The Department of Labor released its latest count of initial jobless claims, and the news is good — but only incrementally. The big spike in weekly jobless claims has reduced itself down from a peak of 474,000 three weeks ago to 409,000 last week. We are still significantly above the trend from earlier in the year that had initial jobless claims in the 380K range, however:
In the week ending May 14, the advance figure for seasonally adjusted initial claims was 409,000, a decrease of 29,000 from the previous week’s revised figure of 438,000. The 4-week moving average was 439,000, an increase of 1,250 from the previous week’s revised average of 437,750.
The advance seasonally adjusted insured unemployment rate was 3.0 percent for the week ending May 7, unchanged from the prior week’s unrevised rate of 3.0 percent.
The advance number for seasonally adjusted insured unemployment during the week ending May 7 was 3,711,000, a decrease of 81,000 from the preceding week’s revised level of 3,792,000. The 4-week moving average was 3,728,250, an increase of 750 from the preceding week’s revised average of 3,727,500.
Weekly jobless claims began spiking upward five weeks ago, with a relatively mild increase of 27,000 to move back across the 400K line. At the time, I warned not to take one week’s data as a trend, but the next four reports showed claims staying above the 400K mark, including this one.
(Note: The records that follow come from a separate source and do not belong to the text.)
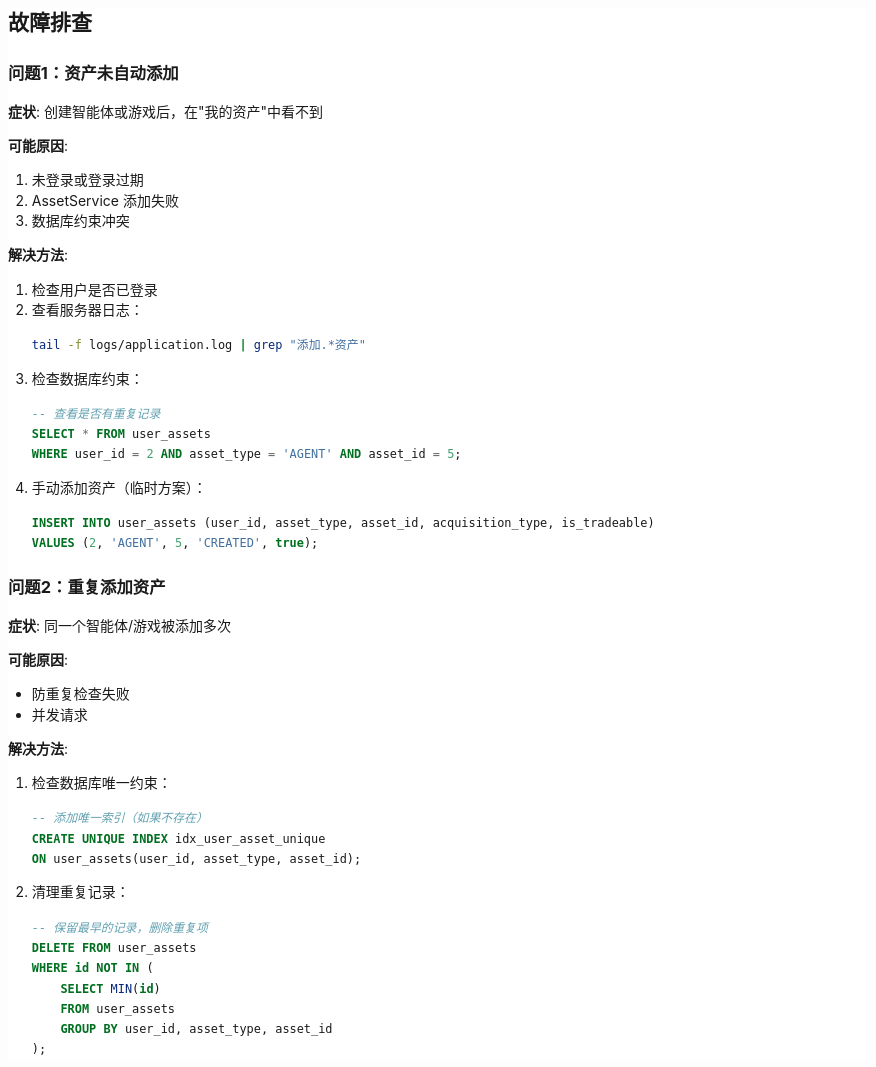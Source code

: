 
## 故障排查

### 问题1：资产未自动添加

**症状**: 创建智能体或游戏后，在"我的资产"中看不到

**可能原因**:
1. 未登录或登录过期
2. AssetService 添加失败
3. 数据库约束冲突

**解决方法**:

1. 检查用户是否已登录
2. 查看服务器日志：
   ```bash
   tail -f logs/application.log | grep "添加.*资产"
   ```
3. 检查数据库约束：
   ```sql
   -- 查看是否有重复记录
   SELECT * FROM user_assets 
   WHERE user_id = 2 AND asset_type = 'AGENT' AND asset_id = 5;
   ```
4. 手动添加资产（临时方案）：
   ```sql
   INSERT INTO user_assets (user_id, asset_type, asset_id, acquisition_type, is_tradeable)
   VALUES (2, 'AGENT', 5, 'CREATED', true);
   ```

### 问题2：重复添加资产

**症状**: 同一个智能体/游戏被添加多次

**可能原因**: 
- 防重复检查失败
- 并发请求

**解决方法**:

1. 检查数据库唯一约束：
   ```sql
   -- 添加唯一索引（如果不存在）
   CREATE UNIQUE INDEX idx_user_asset_unique 
   ON user_assets(user_id, asset_type, asset_id);
   ```

2. 清理重复记录：
   ```sql
   -- 保留最早的记录，删除重复项
   DELETE FROM user_assets
   WHERE id NOT IN (
       SELECT MIN(id) 
       FROM user_assets 
       GROUP BY user_id, asset_type, asset_id
   );
   ```
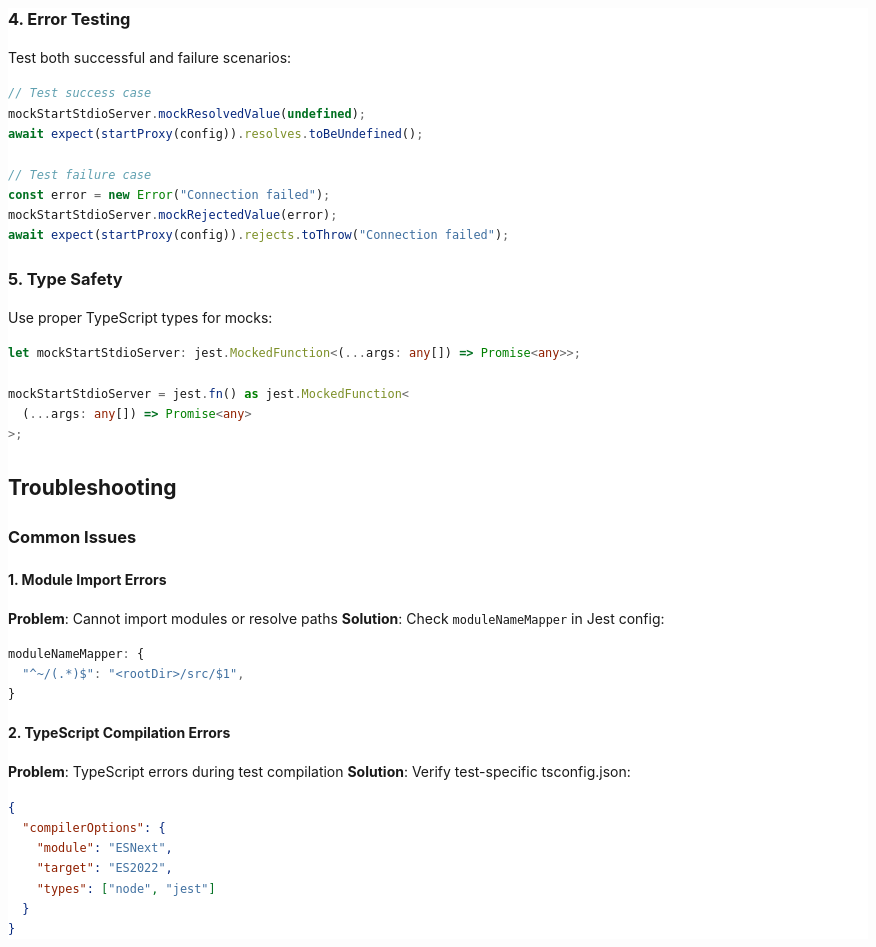 ### 4. **Error Testing**

Test both successful and failure scenarios:

```typescript
// Test success case
mockStartStdioServer.mockResolvedValue(undefined);
await expect(startProxy(config)).resolves.toBeUndefined();

// Test failure case
const error = new Error("Connection failed");
mockStartStdioServer.mockRejectedValue(error);
await expect(startProxy(config)).rejects.toThrow("Connection failed");
```

### 5. **Type Safety**

Use proper TypeScript types for mocks:

```typescript
let mockStartStdioServer: jest.MockedFunction<(...args: any[]) => Promise<any>>;

mockStartStdioServer = jest.fn() as jest.MockedFunction<
  (...args: any[]) => Promise<any>
>;
```

## Troubleshooting

### Common Issues

#### 1. **Module Import Errors**

**Problem**: Cannot import modules or resolve paths
**Solution**: Check `moduleNameMapper` in Jest config:

```javascript
moduleNameMapper: {
  "^~/(.*)$": "<rootDir>/src/$1",
}
```

#### 2. **TypeScript Compilation Errors**

**Problem**: TypeScript errors during test compilation
**Solution**: Verify test-specific tsconfig.json:

```json
{
  "compilerOptions": {
    "module": "ESNext",
    "target": "ES2022",
    "types": ["node", "jest"]
  }
}
```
Clearly something happened to create more volatility in the job market and send people back to unemployment lines on a weekly basis, but it’s not as clear what happened.
Today’s level is nearly identical to that report from mid-April, but Reuters considers it unexpected good news:
The number of Americans filing new claims for unemployment benefits fell more than expected last week, offering hope the labor market recovery remains on track.
Initial claims for state unemployment benefits fell 29,000 to a seasonally adjusted 409,000, the Labor Department said on Thursday, continuing to unwind the prior weeks’ spike.
Economists polled by Reuters had forecast claims dropping to 420,000. The prior week’s figure was revised up to 438,000 from the previously reported 434,000.
Still, Reuters notes that the level remains high, although they fudge a little on what it means:
Despite the fall, claims held above the 400,000 mark for a sixth straight week, indicating payroll growth will only be gradual. The four-week average has now been above that level, which is normally associated with stable job growth, for four weeks in a row.
Stable jobs growth or stale jobs growth? Normally, economists need a reduction into the 300K-325K range to consider the economy in a stable job growth pattern of any kind. The 400K level usually means a growth rate barely able to keep up with population growth, which requires an average of 100K new jobs a month. Getting below a 400K level is progress, but not a goal. And thus far, the economic growth in Obama’s third year isn’t able to consistently keep that progress in place.